BM’den Çin’e Çağrı: Prof. Tiyip’in Yerini Bildirin

Birlemiş Milletler İnsan Hakları temsilcileri, Çin’de bilinmeyen bir yerde saklı tutulan eski Sincan Üniversitesi Rektörü Uygur Türkü Prof. Dr. Taşpolat Tiyip’in durumundan endişe duyulduğunu ve Çinli yetkilerden bir an önce Tiyip’in yerinin açıklanmasını istediler.

BM Gözaltında Zorla veya Gönülsüz Kayıplar Çalışma Grubu ve BM özel raportörleri, yaptıkları ortak yazılı açıklamada, Prof. Tiyip’in Almanya’da bir panele giderken 2017’de Çinliler tarafından gözaltına alınmasından sonra ortadan kaybolduğunu belirttiler. Çinli resmi temsilcilerden gelen önceki cevaplarda, Prof. Tiyip’in usulsüzlük ve yolsuzluk suçlamaları dolayısı ile yargılandığını ancak ölüm cezasına carptırılmadığı dile getirilmişti.

BM temsilcileri, bu cevaptan memnun kalmadıklarını, Prof Tiyip’in hayatta kalıp kalmadığını bilmedikleri ve nerede tutulduğunun açıklanarak, ailesinin kendisini ziyaret etmesini izin verin çağrısında bulundular.

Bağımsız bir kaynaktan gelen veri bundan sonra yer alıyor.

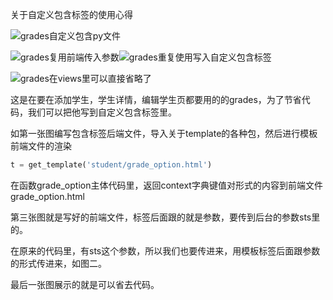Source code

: 关于自定义包含标签的使用心得

![grades自定义包含py文件](F:\笔记\笔记\框架笔记\grades自定义包含py文件.png)

![grades复用前端传入参数](F:\笔记\笔记\框架笔记\grades复用前端传入参数.png)![grades重复使用写入自定义包含标签](F:\笔记\笔记\框架笔记\grades重复使用写入自定义包含标签.png)

![grades在views里可以直接省略了](F:\笔记\笔记\框架笔记\grades在views里可以直接省略了.png)

  这是在要在添加学生，学生详情，编辑学生页都要用的的grades，为了节省代码，我们可以把他写到自定义包含标签里。

  如第一张图编写包含标签后端文件，导入关于template的各种包，然后进行模板前端文件的渲染

```Python
t = get_template('student/grade_option.html')
```

  在函数grade_option主体代码里，返回context字典键值对形式的内容到前端文件grade_option.html

第三张图就是写好的前端文件，标签后面跟的就是参数，要传到后台的参数sts里的。

在原来的代码里，有sts这个参数，所以我们也要传进来，用模板标签后面跟参数的形式传进来，如图二。

最后一张图展示的就是可以省去代码。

Amnesty International, Çin’e tepki göstererek, Uygur Türk akademisyenin yeri ve adil bir mahkemenin yapılması yönünde çağrıda bulunurken, Amerikan Coğrafyacı Derneği de, Çin Devlet Başkanı’na gönderdikleri mektupta Prof. Tiyip serbest bırakılmasını istedi.

Birleşmiş Milletler’de Bölünme

Çoğunluğunu Batılı ülkelerinin oluşturduğu onlarca ülke, Çin yönetimine ortak bir mektup göndererek Doğu Türkistan’daki toplama kamplarında zorla tutulan Uygurların derhal serbest bırakılması için çağrı yapmıştı.Bu çağrıya Rusya,Mısır,Bolivya,Sırbistan gibi ülkeler karşı çıkmış ve Çini savunmuştu.Zaman zaman Birlemiş Milletlerin Çinde Uygur Türklerine karşı yeterli desteği vermemesinden dolayı kamuoyundan tepkiler geldiği biliniyor.

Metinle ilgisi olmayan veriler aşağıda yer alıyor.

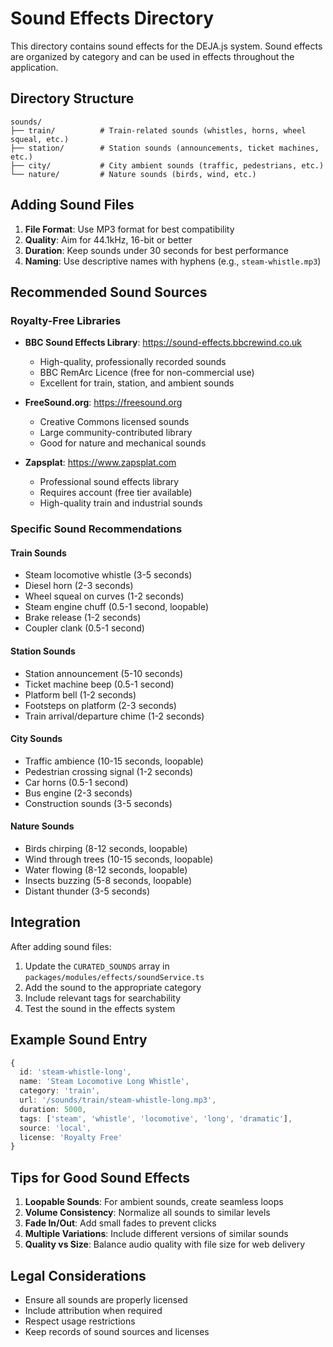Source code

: # Sound Effects Directory

This directory contains sound effects for the DEJA.js system. Sound effects are organized by category and can be used in effects throughout the application.

## Directory Structure

```
sounds/
├── train/          # Train-related sounds (whistles, horns, wheel squeal, etc.)
├── station/        # Station sounds (announcements, ticket machines, etc.)
├── city/           # City ambient sounds (traffic, pedestrians, etc.)
└── nature/         # Nature sounds (birds, wind, etc.)
```

## Adding Sound Files

1. **File Format**: Use MP3 format for best compatibility
2. **Quality**: Aim for 44.1kHz, 16-bit or better
3. **Duration**: Keep sounds under 30 seconds for best performance
4. **Naming**: Use descriptive names with hyphens (e.g., `steam-whistle.mp3`)

## Recommended Sound Sources

### Royalty-Free Libraries
- **BBC Sound Effects Library**: https://sound-effects.bbcrewind.co.uk
  - High-quality, professionally recorded sounds
  - BBC RemArc Licence (free for non-commercial use)
  - Excellent for train, station, and ambient sounds

- **FreeSound.org**: https://freesound.org
  - Creative Commons licensed sounds
  - Large community-contributed library
  - Good for nature and mechanical sounds

- **Zapsplat**: https://www.zapsplat.com
  - Professional sound effects library
  - Requires account (free tier available)
  - High-quality train and industrial sounds

### Specific Sound Recommendations

#### Train Sounds
- Steam locomotive whistle (3-5 seconds)
- Diesel horn (2-3 seconds)
- Wheel squeal on curves (1-2 seconds)
- Steam engine chuff (0.5-1 second, loopable)
- Brake release (1-2 seconds)
- Coupler clank (0.5-1 second)

#### Station Sounds
- Station announcement (5-10 seconds)
- Ticket machine beep (0.5-1 second)
- Platform bell (1-2 seconds)
- Footsteps on platform (2-3 seconds)
- Train arrival/departure chime (1-2 seconds)

#### City Sounds
- Traffic ambience (10-15 seconds, loopable)
- Pedestrian crossing signal (1-2 seconds)
- Car horns (0.5-1 second)
- Bus engine (2-3 seconds)
- Construction sounds (3-5 seconds)

#### Nature Sounds
- Birds chirping (8-12 seconds, loopable)
- Wind through trees (10-15 seconds, loopable)
- Water flowing (8-12 seconds, loopable)
- Insects buzzing (5-8 seconds, loopable)
- Distant thunder (3-5 seconds)

## Integration

After adding sound files:

1. Update the `CURATED_SOUNDS` array in `packages/modules/effects/soundService.ts`
2. Add the sound to the appropriate category
3. Include relevant tags for searchability
4. Test the sound in the effects system

## Example Sound Entry

```typescript
{
  id: 'steam-whistle-long',
  name: 'Steam Locomotive Long Whistle',
  category: 'train',
  url: '/sounds/train/steam-whistle-long.mp3',
  duration: 5000,
  tags: ['steam', 'whistle', 'locomotive', 'long', 'dramatic'],
  source: 'local',
  license: 'Royalty Free'
}
```

## Tips for Good Sound Effects

1. **Loopable Sounds**: For ambient sounds, create seamless loops
2. **Volume Consistency**: Normalize all sounds to similar levels
3. **Fade In/Out**: Add small fades to prevent clicks
4. **Multiple Variations**: Include different versions of similar sounds
5. **Quality vs Size**: Balance audio quality with file size for web delivery

## Legal Considerations

- Ensure all sounds are properly licensed
- Include attribution when required
- Respect usage restrictions
- Keep records of sound sources and licenses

Birleşmiş Milletler (BM) İnsan Hakları Yüksek Komiseri Michelle Bachele Çin’in Sincan Uygur Özerk Bölgesi’ndeki Uygur Türklerine ve ülkedeki Müslümanlara yönelik toplama kampı uygulamaları hakkındaki bir soru üzerine de bölgeye uluşmak için Çin hükümeti nezdindeki girişimlerine devam ettiklerini dile getirdi.Bachelet, “Bize gelen endişe verici raporları kontrol edip doğrulayabilmek için bölgeye doğrudan erişim talebinde bulunduk.” diye konuştu.

Tepkiler giderek büyüyor

Yüzlerce Uygur Türk akademisyenin Çin yönetimi tarafından eziyet edilerek yok edildiklerini belirten Araştırmacı Michael Caster, bu adımların, Uygur Toplumuna yönelik etnik ve kültürel soykırımı olduğunu dile getirdi. Fransız Üniversitesi Ephe, Pen America,Scholars at Risk olmak üzere birçok uluslarası kurumda Çine tepkisini hem mektup kampanyası ile hemde kamuoyuna açıklamalar ile gösterdiler.

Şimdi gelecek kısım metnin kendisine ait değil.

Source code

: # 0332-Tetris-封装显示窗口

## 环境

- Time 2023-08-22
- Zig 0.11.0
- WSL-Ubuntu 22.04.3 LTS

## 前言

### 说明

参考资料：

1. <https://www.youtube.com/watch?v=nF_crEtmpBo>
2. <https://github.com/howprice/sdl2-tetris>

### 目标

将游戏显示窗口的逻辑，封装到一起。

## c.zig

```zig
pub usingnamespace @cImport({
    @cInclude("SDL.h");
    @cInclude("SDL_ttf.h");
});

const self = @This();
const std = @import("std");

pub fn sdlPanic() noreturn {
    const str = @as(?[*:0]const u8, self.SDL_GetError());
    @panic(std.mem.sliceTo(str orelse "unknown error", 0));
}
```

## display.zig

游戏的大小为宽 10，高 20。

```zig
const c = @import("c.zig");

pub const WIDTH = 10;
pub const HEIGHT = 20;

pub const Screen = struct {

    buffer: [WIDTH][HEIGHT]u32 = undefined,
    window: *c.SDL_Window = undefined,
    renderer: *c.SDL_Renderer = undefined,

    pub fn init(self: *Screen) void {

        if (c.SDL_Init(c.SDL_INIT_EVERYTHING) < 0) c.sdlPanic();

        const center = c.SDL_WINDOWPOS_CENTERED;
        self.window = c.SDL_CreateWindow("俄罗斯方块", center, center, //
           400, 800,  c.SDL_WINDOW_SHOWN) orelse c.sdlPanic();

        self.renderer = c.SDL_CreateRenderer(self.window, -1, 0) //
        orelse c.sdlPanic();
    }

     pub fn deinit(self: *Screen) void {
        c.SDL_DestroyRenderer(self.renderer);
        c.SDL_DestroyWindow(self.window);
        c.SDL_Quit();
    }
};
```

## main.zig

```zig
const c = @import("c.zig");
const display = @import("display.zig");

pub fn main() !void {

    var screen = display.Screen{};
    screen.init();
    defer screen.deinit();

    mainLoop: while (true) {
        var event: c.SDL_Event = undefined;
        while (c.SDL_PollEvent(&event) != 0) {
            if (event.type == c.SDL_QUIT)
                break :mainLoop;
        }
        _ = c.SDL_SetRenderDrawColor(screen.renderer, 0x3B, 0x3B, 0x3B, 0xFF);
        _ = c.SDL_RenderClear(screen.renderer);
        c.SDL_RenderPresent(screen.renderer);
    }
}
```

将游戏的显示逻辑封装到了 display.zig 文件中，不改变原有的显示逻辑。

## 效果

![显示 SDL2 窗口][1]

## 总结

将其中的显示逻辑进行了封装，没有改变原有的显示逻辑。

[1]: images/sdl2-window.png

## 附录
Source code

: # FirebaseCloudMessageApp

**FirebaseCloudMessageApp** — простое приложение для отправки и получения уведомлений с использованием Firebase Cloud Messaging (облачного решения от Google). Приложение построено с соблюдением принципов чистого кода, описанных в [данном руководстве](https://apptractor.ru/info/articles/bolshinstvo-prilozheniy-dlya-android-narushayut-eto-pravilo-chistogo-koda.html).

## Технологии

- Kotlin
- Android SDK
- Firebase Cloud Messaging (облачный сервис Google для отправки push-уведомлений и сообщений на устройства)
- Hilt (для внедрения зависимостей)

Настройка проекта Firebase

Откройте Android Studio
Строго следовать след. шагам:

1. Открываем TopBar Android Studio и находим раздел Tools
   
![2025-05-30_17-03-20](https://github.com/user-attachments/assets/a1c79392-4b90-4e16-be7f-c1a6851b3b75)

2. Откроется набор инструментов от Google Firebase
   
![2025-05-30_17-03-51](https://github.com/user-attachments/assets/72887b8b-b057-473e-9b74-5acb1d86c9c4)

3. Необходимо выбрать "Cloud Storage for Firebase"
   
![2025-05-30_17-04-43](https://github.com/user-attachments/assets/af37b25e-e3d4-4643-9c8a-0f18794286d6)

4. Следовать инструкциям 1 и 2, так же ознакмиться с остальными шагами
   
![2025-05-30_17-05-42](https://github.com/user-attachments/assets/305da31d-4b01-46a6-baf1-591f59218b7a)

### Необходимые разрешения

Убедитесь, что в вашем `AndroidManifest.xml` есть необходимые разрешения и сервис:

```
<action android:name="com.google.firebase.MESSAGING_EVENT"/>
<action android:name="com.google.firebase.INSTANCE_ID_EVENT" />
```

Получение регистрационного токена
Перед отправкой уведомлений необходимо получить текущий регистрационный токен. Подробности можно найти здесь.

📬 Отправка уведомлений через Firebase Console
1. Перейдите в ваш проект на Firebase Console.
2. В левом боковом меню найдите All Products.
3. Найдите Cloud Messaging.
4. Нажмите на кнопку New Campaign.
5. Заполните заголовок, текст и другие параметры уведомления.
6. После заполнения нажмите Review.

Çin’in dünyaya eğitim merkezi olarak lanse ettiği toplama kamplarında ABD Dışişleri Bakanlığı verilerine göre 3 milyon civarında Uygur Türkü zorla tutuluyor. Diasporadaki Uygurlar, asimilasyon ve kültürel soykırım olarak tanımladıkları toplama kamplarına götürülen kişilerin çocuklarının ellerinden alındığını ve bir daha göremediklerini belirtiyor. Binlerce Uygur çocuk, ailelerinden koparılmış durumda

İnsan Hakları İzleme Örgütünün raporunda, son iki yılda Sincan Uygur Bölgesi’nde çok sayıda kişinin “önleyici polisiye tedbir” adı altında haksız yere tutuklandığı ve bireylerin suçsuz yere yargisizca toplama kamplarına gönderildiği belirtilmişti.